Atacama y 3 playas soñadas

La región que hace de puerta de entrada al Desierto de Atacama y a todo el Norte Grande chileno es una de las zonas poco frecuentadas por el turismo pero que cuenta con una serie de playas que suman sólo atractivos potentes: mar cálido, arenas doradas, un clima nunca frío y una naturaleza que descubre la belleza desértica que tiene su litoral.

1. Pan de Azúcar

Este Parque Nacional, por su estratégica posición a 30 km de Chañaral y la carretera 5 Norte, es elegido como punto de descanso para quienes viajan por tierra hacia Antofagasta. Compuesto por un ecosistema desértico costero –con decenas de cactáceas propias de la zona- y el islote “Pan de Azúcar” que se ubica frente a las playas en que se puede acampar en sitios completamente preparados y con parrilla.
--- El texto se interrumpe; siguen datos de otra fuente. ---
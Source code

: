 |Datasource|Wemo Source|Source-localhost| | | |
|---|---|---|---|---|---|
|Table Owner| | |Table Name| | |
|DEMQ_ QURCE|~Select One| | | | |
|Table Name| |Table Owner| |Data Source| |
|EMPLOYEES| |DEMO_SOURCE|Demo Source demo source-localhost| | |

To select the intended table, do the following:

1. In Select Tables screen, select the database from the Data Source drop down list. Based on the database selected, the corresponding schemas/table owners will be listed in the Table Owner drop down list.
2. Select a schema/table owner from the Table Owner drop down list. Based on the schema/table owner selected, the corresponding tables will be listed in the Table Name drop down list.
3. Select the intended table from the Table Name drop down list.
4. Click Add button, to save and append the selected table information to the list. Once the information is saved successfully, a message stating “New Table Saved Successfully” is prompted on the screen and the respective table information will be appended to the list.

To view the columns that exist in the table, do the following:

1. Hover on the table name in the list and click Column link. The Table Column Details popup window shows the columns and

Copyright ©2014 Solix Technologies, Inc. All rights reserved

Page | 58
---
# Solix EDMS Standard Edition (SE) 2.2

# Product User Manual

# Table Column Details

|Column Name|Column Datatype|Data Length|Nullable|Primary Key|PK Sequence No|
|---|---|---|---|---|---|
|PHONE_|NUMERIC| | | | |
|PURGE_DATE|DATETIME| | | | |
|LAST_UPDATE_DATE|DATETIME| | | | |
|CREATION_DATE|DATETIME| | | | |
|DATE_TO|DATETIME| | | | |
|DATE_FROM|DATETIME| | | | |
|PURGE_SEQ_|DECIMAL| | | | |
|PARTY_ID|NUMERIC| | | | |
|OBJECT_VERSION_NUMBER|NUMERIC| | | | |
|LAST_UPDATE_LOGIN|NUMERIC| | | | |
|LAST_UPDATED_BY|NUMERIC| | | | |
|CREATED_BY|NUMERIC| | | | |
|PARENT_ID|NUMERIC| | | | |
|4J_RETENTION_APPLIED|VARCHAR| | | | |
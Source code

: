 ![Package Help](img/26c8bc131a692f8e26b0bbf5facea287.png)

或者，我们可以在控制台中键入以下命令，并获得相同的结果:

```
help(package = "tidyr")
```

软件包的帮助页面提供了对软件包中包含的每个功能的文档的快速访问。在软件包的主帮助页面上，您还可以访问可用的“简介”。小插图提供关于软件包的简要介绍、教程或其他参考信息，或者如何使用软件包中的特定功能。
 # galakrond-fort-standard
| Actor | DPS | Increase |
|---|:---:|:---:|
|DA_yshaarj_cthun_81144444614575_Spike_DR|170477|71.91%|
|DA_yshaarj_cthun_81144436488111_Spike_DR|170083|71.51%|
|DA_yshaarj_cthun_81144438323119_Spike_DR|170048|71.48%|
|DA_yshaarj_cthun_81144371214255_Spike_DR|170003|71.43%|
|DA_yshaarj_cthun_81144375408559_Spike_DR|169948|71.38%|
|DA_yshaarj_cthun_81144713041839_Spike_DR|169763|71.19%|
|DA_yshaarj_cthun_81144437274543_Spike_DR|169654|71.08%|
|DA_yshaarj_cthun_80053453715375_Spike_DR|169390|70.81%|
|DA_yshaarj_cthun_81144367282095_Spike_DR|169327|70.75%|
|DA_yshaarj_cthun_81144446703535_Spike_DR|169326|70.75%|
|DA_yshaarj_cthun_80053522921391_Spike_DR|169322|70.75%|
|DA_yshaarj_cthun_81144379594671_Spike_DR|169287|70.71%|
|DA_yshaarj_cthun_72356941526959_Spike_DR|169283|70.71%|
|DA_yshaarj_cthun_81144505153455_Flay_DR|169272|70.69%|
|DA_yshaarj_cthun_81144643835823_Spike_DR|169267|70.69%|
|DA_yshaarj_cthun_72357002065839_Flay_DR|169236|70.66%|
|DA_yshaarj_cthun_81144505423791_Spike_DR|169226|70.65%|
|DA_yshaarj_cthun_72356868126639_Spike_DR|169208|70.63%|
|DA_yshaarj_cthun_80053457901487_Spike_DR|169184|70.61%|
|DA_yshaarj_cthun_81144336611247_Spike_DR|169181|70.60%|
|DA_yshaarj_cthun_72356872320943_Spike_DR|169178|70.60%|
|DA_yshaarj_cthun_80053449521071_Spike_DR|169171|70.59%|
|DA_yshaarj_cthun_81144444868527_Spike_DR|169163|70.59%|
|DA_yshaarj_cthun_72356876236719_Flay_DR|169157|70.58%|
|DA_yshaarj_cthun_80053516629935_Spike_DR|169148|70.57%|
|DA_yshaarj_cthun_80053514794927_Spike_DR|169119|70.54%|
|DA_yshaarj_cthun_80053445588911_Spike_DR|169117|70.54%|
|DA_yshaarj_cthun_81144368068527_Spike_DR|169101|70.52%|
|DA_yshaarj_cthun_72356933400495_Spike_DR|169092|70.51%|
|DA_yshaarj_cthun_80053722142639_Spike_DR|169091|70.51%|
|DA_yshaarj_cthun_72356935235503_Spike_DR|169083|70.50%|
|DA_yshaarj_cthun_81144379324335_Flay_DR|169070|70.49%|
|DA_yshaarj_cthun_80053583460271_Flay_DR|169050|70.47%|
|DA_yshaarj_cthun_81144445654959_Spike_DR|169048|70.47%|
A pesar de que las playas –Los Piqueros y Blanca-, en sí, no son recomendadas para nadar por sus traicioneras corrientes, si dan para un baño tranquilo. El parque ofrece una serie de actividades que puedes realizar: navegación hacia la isla con avistaje de pingüinos de Humboldt o trekking por 5 diferentes rutas con sendas panorámicas de la naturaleza residente. Hay pago de entrada y por día del uso de camping. El sector cuenta con un par de restaurantes.

2. Bahía Inglesa

La más afamada de las playas de la región, distante a 6 km de Caldera, cuenta con una longitud de más de doce kilómetros de arenas doradas y una oferta hotelera y gastronómica que te puede llevar a quedarte más días que los que pensabas en el sector. Sin bullicio y con un ambiente bien familiar, también se ha transformado en un importante “spot” para el kayak de mar, el kitesurf y el buceo entre antiguos naufragios y monumentos submarinos como el “Cristo de los Abismos”. Hay arriendo de equipos y clases para estos tres deportes marinos.

3. Playa La Virgen

Está a 70 km de Copiapó y fue debido a la forma de un “virgen” en una roca le dio el nombre a esta playa que antes era un secreto de poca gente y hoy es uno de los máximos atractivos de la región por la belleza de su litoral. En temporada pasa llena aunque hay que tener paciencia para atravesar el camino en mal estado que la antecede. Posee el restaurante “Turquesa”, camping, algunas cabañas y servicio de masajes. La entrada al balneario se cobra por vehículo y hay camping y cabañas para pasar la noche.